The idea is very simple. You have a proto-story queue, which I am tempted to call the Firehose but won't. This is a story marketplace, an incubator for overly raw material. People like me who have decent enough stories to tell but no capacity to tell them present a story that's been redrafted to death, we're sick of it, but it's not "prime time" material. Decent writers shuffle through and buy up the stories that interest them. No obligations, but they now own the rights to it, end of story.
If the decent writers can then make more off the main site than they paid, everyone wins. Although the price for a draft is likely to be very low, due to the fact that although it may be content-rich, it needs to be story-rich. People need to have a reason to care about what comes after.
The second idea is based on the fact that some people write stories. Scrolling stories is ok, some people like it, but I would like to propose an interface to the OpenLibrary code so that stories can also be read just like a book. Data is just data, having multiple ways to view it might be good.
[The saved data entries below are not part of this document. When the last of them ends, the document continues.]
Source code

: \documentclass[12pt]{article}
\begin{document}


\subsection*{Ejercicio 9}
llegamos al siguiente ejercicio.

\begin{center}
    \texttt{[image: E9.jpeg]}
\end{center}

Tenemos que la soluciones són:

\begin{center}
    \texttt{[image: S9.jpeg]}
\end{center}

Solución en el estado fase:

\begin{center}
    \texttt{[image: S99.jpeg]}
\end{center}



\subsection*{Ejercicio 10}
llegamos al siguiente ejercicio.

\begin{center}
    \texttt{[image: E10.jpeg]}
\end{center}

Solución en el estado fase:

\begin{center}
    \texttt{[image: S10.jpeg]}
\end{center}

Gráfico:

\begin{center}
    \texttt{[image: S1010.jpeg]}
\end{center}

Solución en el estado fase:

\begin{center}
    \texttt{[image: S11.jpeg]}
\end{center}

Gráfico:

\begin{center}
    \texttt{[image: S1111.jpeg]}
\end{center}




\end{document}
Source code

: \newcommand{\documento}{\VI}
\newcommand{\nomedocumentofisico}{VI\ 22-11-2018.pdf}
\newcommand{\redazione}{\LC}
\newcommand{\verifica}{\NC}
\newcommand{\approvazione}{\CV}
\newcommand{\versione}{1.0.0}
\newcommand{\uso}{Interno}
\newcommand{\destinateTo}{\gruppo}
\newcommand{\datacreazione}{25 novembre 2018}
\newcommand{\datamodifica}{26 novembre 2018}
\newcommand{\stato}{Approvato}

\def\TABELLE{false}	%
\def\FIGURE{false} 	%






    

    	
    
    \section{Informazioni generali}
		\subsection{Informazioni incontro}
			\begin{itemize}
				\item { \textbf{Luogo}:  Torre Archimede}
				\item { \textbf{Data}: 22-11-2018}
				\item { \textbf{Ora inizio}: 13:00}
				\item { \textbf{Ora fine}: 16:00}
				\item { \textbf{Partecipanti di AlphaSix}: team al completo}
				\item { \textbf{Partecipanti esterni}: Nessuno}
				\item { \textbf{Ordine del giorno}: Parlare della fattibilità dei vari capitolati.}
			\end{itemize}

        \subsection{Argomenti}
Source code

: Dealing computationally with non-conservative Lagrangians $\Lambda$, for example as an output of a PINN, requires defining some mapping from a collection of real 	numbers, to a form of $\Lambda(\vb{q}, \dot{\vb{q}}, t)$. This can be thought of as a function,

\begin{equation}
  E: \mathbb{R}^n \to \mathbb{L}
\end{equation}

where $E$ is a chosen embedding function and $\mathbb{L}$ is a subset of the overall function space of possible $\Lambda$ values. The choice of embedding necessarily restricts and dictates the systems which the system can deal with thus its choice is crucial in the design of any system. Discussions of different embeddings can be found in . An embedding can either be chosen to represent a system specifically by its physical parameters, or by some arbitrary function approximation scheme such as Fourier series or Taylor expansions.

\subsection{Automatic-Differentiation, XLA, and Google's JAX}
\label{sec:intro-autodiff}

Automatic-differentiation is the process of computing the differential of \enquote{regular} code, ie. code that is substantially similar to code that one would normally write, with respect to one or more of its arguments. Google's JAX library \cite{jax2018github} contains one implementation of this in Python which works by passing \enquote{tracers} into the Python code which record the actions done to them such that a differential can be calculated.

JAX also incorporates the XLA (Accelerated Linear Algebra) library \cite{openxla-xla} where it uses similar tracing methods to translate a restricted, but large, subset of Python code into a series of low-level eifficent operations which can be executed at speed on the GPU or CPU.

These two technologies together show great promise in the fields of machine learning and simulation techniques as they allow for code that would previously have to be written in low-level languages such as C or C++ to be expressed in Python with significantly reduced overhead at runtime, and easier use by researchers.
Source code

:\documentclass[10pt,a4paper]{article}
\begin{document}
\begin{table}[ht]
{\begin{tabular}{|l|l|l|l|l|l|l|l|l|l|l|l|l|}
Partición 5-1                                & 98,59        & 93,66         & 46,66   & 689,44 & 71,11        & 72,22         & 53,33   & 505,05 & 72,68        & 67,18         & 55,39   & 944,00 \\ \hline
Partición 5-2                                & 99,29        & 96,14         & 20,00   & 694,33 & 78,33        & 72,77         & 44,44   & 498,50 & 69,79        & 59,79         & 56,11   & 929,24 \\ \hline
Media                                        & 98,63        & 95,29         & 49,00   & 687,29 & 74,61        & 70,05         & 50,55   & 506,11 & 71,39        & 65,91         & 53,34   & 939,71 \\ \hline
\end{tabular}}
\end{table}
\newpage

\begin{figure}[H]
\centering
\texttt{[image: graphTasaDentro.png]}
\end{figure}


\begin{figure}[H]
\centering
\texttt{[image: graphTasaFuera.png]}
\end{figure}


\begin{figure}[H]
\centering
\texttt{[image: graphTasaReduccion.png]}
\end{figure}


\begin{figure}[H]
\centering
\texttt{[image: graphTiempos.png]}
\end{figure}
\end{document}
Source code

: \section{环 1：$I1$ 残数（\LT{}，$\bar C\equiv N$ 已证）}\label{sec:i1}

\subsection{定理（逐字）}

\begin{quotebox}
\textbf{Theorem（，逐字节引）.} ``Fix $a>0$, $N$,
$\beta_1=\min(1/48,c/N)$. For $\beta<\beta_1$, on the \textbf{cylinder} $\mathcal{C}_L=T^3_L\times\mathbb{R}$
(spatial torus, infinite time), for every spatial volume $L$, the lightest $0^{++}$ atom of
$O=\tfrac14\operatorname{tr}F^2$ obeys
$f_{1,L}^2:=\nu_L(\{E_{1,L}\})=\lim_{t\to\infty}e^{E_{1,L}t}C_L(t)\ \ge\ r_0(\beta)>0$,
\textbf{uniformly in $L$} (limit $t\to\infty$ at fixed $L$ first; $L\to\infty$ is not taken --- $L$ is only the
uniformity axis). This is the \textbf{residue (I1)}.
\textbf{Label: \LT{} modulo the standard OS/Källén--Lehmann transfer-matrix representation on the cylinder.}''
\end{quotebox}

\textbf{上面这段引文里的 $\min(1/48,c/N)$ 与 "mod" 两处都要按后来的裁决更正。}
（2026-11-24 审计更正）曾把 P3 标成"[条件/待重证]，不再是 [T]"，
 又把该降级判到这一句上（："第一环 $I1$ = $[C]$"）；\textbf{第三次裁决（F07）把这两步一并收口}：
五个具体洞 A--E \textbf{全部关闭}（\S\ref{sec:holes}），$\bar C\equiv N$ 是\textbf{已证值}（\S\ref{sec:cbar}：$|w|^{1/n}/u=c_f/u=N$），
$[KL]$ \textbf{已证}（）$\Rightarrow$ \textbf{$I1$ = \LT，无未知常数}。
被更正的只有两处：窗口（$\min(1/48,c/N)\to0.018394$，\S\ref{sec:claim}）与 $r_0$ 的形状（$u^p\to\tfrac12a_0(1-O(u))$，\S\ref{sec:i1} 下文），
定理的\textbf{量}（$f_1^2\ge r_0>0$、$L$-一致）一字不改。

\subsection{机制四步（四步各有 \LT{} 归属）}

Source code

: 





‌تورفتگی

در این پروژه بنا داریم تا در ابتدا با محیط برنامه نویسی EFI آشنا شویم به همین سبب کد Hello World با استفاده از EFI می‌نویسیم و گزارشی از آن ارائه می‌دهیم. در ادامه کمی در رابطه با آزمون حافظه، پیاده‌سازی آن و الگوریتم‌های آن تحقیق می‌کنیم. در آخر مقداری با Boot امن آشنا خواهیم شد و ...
The third idea is an author's scratchpad. Have each author with an area where they can scribble notes, sort ideas, doodle, etc, where it isn't a story. The author has access, nobody else. It's where half-formed ideas develop. The step before incubation, but an important step, it's where ideas don't get lost or get pushed forward when not yet ready.
The last idea is to have a link into other social media. Not WasteB, err, Facebook, I'm thinking more along the lines of Utherverse, countercultural venues such as Freenet and Syndie. Syndie would be the difficult one, but a Freenet connection to Steemit should be easy. No guarantees over who - or what, as they might not be human - would cross the bridge, but I can say it's likely to do odd things to the balance of articles. It should diffuse the stuff that's pretty turgid, effectively bulking up the quality, as well as increasing site activity.